▶ **What you will do**: Consider the entries below. Count the lines holding the string "loved" and state the number only.

Records contained in a dataset
-- Opening Marker --
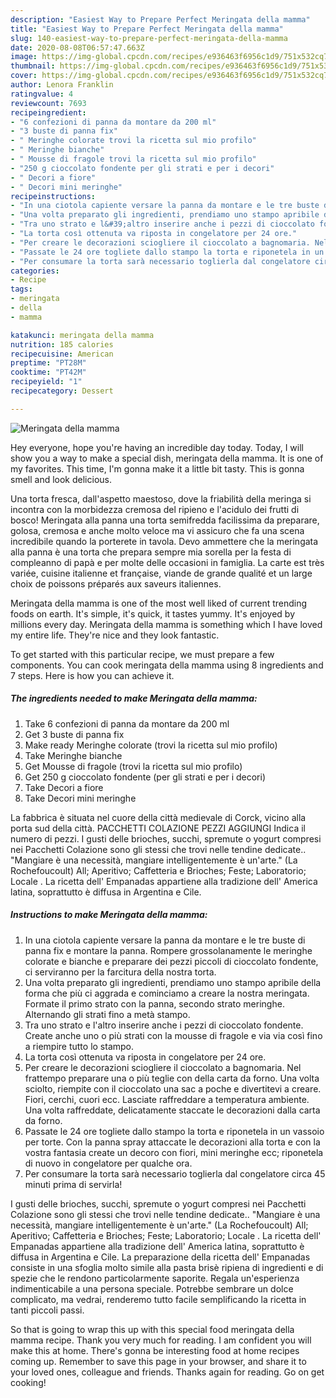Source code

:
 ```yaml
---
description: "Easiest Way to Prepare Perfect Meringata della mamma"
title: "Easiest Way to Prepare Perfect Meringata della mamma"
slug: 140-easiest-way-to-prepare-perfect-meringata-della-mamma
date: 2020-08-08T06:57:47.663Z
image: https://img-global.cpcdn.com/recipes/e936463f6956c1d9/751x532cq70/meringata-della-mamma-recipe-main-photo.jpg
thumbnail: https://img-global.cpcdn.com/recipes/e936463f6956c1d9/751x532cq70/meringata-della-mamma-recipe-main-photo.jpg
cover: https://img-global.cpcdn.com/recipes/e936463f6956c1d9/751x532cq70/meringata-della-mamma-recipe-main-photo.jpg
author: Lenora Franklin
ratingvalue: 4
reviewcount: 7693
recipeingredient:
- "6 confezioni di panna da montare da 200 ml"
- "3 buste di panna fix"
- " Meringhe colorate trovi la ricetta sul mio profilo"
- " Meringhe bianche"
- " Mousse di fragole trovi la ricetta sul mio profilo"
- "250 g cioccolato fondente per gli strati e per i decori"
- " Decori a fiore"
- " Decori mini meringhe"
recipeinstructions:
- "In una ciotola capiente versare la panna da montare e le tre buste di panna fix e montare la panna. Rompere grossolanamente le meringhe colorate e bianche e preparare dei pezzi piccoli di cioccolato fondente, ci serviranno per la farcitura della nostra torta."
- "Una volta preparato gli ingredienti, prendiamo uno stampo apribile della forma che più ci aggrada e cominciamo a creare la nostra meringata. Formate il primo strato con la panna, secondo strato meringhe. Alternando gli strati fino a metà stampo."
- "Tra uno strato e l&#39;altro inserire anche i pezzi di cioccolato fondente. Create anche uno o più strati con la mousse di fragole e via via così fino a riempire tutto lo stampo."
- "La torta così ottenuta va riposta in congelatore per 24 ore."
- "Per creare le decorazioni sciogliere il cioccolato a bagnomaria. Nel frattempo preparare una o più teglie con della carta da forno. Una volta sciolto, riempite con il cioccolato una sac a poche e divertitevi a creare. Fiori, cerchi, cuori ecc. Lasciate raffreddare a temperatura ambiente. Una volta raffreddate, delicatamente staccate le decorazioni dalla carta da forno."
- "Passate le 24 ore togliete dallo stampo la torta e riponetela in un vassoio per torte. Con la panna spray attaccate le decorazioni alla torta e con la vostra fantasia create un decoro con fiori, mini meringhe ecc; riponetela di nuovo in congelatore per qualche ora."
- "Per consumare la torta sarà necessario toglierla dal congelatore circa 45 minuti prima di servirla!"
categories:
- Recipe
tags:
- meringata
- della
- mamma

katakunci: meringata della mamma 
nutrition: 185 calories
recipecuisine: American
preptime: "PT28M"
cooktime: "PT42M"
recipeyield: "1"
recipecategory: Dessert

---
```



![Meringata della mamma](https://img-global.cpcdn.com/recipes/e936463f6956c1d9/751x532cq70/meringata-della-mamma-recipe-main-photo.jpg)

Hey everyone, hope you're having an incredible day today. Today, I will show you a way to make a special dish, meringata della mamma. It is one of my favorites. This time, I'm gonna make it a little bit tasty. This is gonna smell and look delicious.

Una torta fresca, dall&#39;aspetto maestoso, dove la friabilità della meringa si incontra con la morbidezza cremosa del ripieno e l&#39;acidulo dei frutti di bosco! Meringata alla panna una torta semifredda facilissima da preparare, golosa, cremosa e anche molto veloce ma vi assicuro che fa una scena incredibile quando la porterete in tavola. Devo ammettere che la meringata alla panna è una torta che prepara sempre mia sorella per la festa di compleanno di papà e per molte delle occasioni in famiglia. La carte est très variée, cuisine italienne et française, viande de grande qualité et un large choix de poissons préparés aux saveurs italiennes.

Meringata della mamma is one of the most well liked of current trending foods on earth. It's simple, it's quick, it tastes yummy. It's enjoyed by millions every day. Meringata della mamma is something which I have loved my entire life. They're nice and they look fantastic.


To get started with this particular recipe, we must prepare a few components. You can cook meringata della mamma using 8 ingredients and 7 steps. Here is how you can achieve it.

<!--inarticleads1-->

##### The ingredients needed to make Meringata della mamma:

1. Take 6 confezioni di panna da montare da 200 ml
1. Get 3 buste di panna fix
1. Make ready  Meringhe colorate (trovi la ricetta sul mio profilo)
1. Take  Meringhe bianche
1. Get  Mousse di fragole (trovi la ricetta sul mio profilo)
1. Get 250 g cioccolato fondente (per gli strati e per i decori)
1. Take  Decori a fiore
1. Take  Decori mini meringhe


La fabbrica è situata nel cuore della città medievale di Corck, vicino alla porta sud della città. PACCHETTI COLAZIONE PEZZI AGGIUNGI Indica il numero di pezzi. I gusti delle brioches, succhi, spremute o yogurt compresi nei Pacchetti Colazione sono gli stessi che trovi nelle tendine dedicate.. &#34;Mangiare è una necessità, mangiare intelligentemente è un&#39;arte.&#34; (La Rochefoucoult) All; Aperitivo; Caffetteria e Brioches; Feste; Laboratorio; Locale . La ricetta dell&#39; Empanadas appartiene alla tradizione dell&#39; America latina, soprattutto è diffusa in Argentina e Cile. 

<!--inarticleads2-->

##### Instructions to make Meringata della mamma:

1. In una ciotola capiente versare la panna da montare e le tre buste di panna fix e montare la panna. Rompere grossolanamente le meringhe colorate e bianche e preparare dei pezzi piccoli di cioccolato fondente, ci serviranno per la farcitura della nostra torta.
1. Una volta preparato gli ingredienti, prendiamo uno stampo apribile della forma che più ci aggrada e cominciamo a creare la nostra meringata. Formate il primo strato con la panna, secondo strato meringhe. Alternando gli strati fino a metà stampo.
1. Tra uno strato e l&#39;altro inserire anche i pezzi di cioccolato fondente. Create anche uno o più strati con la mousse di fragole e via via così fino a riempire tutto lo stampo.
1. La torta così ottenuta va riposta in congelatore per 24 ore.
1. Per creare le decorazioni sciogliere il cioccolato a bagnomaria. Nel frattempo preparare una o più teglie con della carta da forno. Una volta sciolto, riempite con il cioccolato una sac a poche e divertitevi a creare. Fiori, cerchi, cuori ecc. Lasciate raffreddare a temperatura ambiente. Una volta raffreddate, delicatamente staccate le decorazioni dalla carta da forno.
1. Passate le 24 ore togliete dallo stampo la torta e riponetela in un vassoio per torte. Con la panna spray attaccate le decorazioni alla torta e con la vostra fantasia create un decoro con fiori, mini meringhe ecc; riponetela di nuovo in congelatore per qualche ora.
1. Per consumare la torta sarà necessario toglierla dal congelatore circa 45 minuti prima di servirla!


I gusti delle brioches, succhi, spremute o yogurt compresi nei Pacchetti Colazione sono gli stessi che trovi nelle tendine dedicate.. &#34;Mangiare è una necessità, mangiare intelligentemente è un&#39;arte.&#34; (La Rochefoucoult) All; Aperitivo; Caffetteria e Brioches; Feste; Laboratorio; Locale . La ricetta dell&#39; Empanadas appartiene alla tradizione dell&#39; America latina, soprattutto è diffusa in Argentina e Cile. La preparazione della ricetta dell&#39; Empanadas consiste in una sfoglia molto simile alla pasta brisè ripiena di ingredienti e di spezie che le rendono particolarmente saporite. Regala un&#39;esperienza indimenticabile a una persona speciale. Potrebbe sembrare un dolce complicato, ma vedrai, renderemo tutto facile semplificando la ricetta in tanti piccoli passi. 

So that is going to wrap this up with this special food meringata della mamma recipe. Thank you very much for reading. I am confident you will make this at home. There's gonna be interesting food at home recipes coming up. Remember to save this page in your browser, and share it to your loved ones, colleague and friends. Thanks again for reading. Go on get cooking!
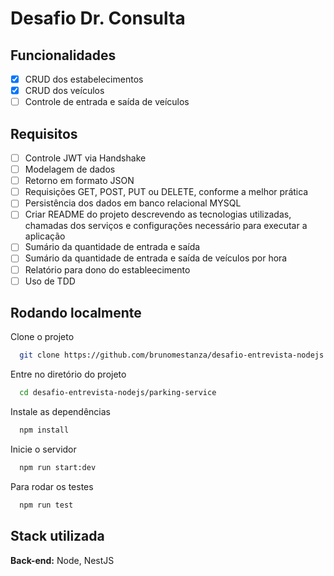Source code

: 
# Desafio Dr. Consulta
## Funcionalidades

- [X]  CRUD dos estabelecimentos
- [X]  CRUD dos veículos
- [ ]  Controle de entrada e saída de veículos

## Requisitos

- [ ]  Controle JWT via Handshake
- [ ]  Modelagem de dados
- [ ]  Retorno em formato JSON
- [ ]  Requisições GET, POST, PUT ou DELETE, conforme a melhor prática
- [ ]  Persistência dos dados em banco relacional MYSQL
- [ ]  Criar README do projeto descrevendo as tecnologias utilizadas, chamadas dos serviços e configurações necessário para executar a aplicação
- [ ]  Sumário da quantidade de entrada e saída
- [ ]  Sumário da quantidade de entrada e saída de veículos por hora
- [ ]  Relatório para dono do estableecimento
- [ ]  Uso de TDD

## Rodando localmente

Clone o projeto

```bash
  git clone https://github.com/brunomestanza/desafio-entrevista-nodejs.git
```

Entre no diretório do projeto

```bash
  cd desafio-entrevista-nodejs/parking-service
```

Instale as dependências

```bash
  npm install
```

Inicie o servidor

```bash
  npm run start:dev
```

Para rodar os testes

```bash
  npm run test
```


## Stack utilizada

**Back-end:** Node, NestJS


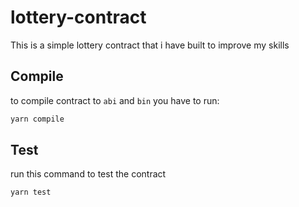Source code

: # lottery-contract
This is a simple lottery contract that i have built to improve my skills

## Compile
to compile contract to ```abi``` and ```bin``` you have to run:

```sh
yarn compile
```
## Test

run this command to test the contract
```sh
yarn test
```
-- Closing Marker --
▶ **Completed task**: 2